━━━ DATA FOR THE TASK ━━━

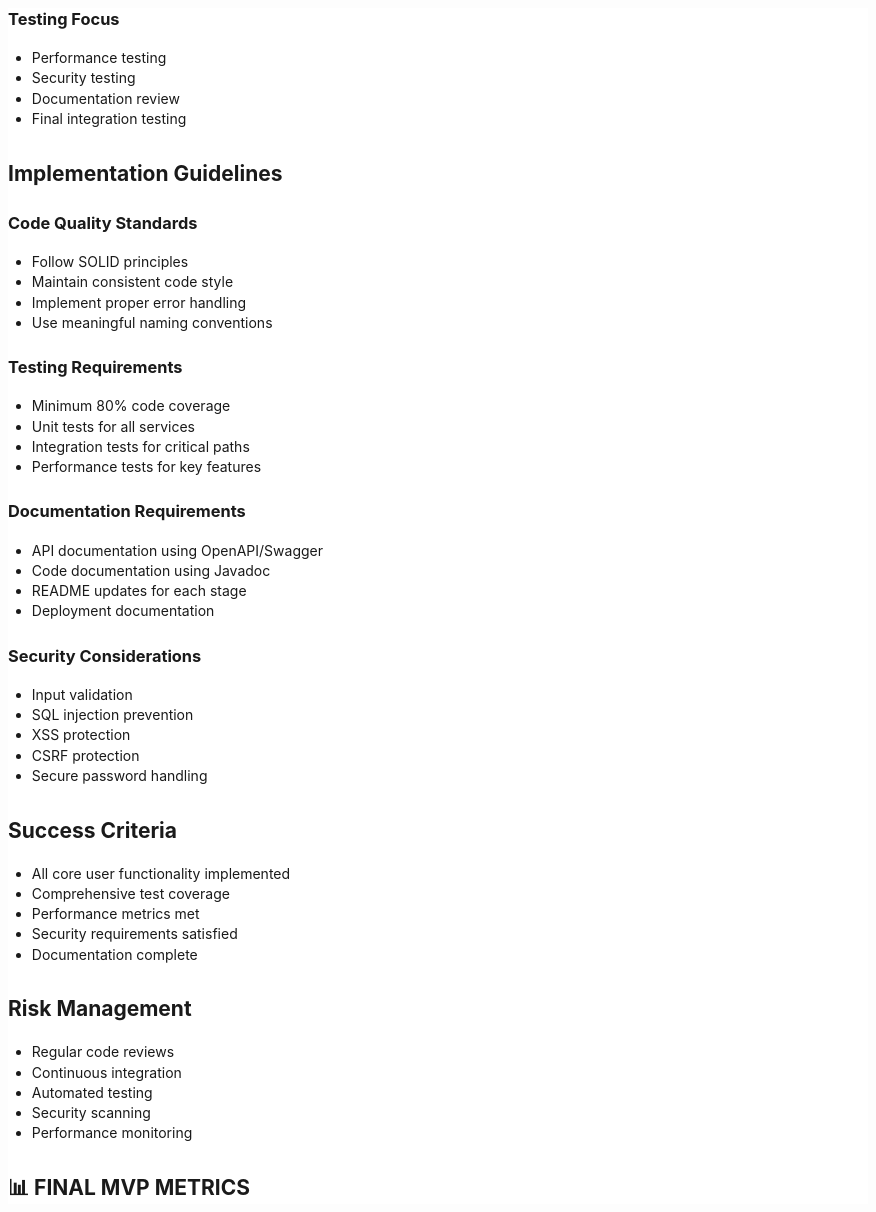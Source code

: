 ### Testing Focus
- Performance testing
- Security testing
- Documentation review
- Final integration testing

## Implementation Guidelines

### Code Quality Standards
- Follow SOLID principles
- Maintain consistent code style
- Implement proper error handling
- Use meaningful naming conventions

### Testing Requirements
- Minimum 80% code coverage
- Unit tests for all services
- Integration tests for critical paths
- Performance tests for key features

### Documentation Requirements
- API documentation using OpenAPI/Swagger
- Code documentation using Javadoc
- README updates for each stage
- Deployment documentation

### Security Considerations
- Input validation
- SQL injection prevention
- XSS protection
- CSRF protection
- Secure password handling

## Success Criteria
- All core user functionality implemented
- Comprehensive test coverage
- Performance metrics met
- Security requirements satisfied
- Documentation complete

## Risk Management
- Regular code reviews
- Continuous integration
- Automated testing
- Security scanning
- Performance monitoring

## 📊 **FINAL MVP METRICS**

━━━

● **TASK DETAILS**
Would you please copy the lines above, from the one holding "- Security scanning" through the last, and nothing else?

● **RESPONSE BELOW**
- Security scanning
- Performance monitoring

## 📊 **FINAL MVP METRICS**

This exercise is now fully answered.